◆ **Task brief**:
What is needed is an exact copy of the whole listing below, with no pictures.

◆ **Material shown**:
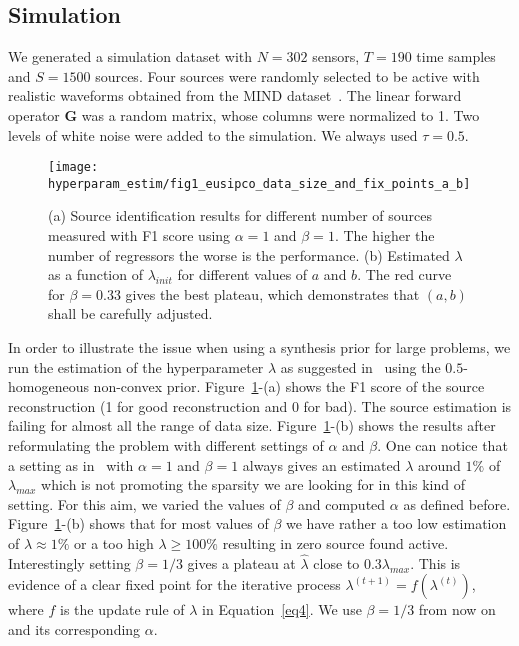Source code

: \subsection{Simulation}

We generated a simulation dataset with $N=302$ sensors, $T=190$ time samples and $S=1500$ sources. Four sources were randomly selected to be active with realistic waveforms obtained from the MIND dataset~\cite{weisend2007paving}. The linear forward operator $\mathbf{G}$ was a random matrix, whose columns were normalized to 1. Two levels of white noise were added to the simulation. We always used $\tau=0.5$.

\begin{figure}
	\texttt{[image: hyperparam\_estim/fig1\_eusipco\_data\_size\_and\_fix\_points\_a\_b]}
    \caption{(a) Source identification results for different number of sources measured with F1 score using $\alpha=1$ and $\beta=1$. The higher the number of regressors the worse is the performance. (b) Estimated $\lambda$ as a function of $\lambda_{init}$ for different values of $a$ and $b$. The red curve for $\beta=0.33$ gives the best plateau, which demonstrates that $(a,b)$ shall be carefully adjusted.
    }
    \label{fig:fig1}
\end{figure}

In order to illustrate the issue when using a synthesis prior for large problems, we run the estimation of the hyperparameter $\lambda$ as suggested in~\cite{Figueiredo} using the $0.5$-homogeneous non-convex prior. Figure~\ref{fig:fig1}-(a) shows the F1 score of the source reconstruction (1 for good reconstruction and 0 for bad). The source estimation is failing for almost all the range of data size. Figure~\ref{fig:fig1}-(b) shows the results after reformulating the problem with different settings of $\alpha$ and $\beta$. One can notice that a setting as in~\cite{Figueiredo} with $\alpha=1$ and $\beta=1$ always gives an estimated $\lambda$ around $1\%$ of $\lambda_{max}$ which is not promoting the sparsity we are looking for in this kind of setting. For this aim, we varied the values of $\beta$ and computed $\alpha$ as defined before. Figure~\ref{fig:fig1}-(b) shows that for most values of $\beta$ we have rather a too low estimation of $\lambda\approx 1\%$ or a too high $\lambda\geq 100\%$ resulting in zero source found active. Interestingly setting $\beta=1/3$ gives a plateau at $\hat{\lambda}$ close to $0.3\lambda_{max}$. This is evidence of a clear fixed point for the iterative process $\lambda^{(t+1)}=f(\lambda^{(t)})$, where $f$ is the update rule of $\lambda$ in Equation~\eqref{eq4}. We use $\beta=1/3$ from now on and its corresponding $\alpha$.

◆ **Your solution**:
Source code

: \subsection{Simulation}

We generated a simulation dataset with $N=302$ sensors, $T=190$ time samples and $S=1500$ sources. Four sources were randomly selected to be active with realistic waveforms obtained from the MIND dataset~\cite{weisend2007paving}. The linear forward operator $\mathbf{G}$ was a random matrix, whose columns were normalized to 1. Two levels of white noise were added to the simulation. We always used $\tau=0.5$.

\begin{figure}
	\texttt{[image: hyperparam\_estim/fig1\_eusipco\_data\_size\_and\_fix\_points\_a\_b]}
    \caption{(a) Source identification results for different number of sources measured with F1 score using $\alpha=1$ and $\beta=1$. The higher the number of regressors the worse is the performance. (b) Estimated $\lambda$ as a function of $\lambda_{init}$ for different values of $a$ and $b$. The red curve for $\beta=0.33$ gives the best plateau, which demonstrates that $(a,b)$ shall be carefully adjusted.
    }
    \label{fig:fig1}
\end{figure}

In order to illustrate the issue when using a synthesis prior for large problems, we run the estimation of the hyperparameter $\lambda$ as suggested in~\cite{Figueiredo} using the $0.5$-homogeneous non-convex prior. Figure~\ref{fig:fig1}-(a) shows the F1 score of the source reconstruction (1 for good reconstruction and 0 for bad). The source estimation is failing for almost all the range of data size. Figure~\ref{fig:fig1}-(b) shows the results after reformulating the problem with different settings of $\alpha$ and $\beta$. One can notice that a setting as in~\cite{Figueiredo} with $\alpha=1$ and $\beta=1$ always gives an estimated $\lambda$ around $1\%$ of $\lambda_{max}$ which is not promoting the sparsity we are looking for in this kind of setting. For this aim, we varied the values of $\beta$ and computed $\alpha$ as defined before. Figure~\ref{fig:fig1}-(b) shows that for most values of $\beta$ we have rather a too low estimation of $\lambda\approx 1\%$ or a too high $\lambda\geq 100\%$ resulting in zero source found active. Interestingly setting $\beta=1/3$ gives a plateau at $\hat{\lambda}$ close to $0.3\lambda_{max}$. This is evidence of a clear fixed point for the iterative process $\lambda^{(t+1)}=f(\lambda^{(t)})$, where $f$ is the update rule of $\lambda$ in Equation~\eqref{eq4}. We use $\beta=1/3$ from now on and its corresponding $\alpha$.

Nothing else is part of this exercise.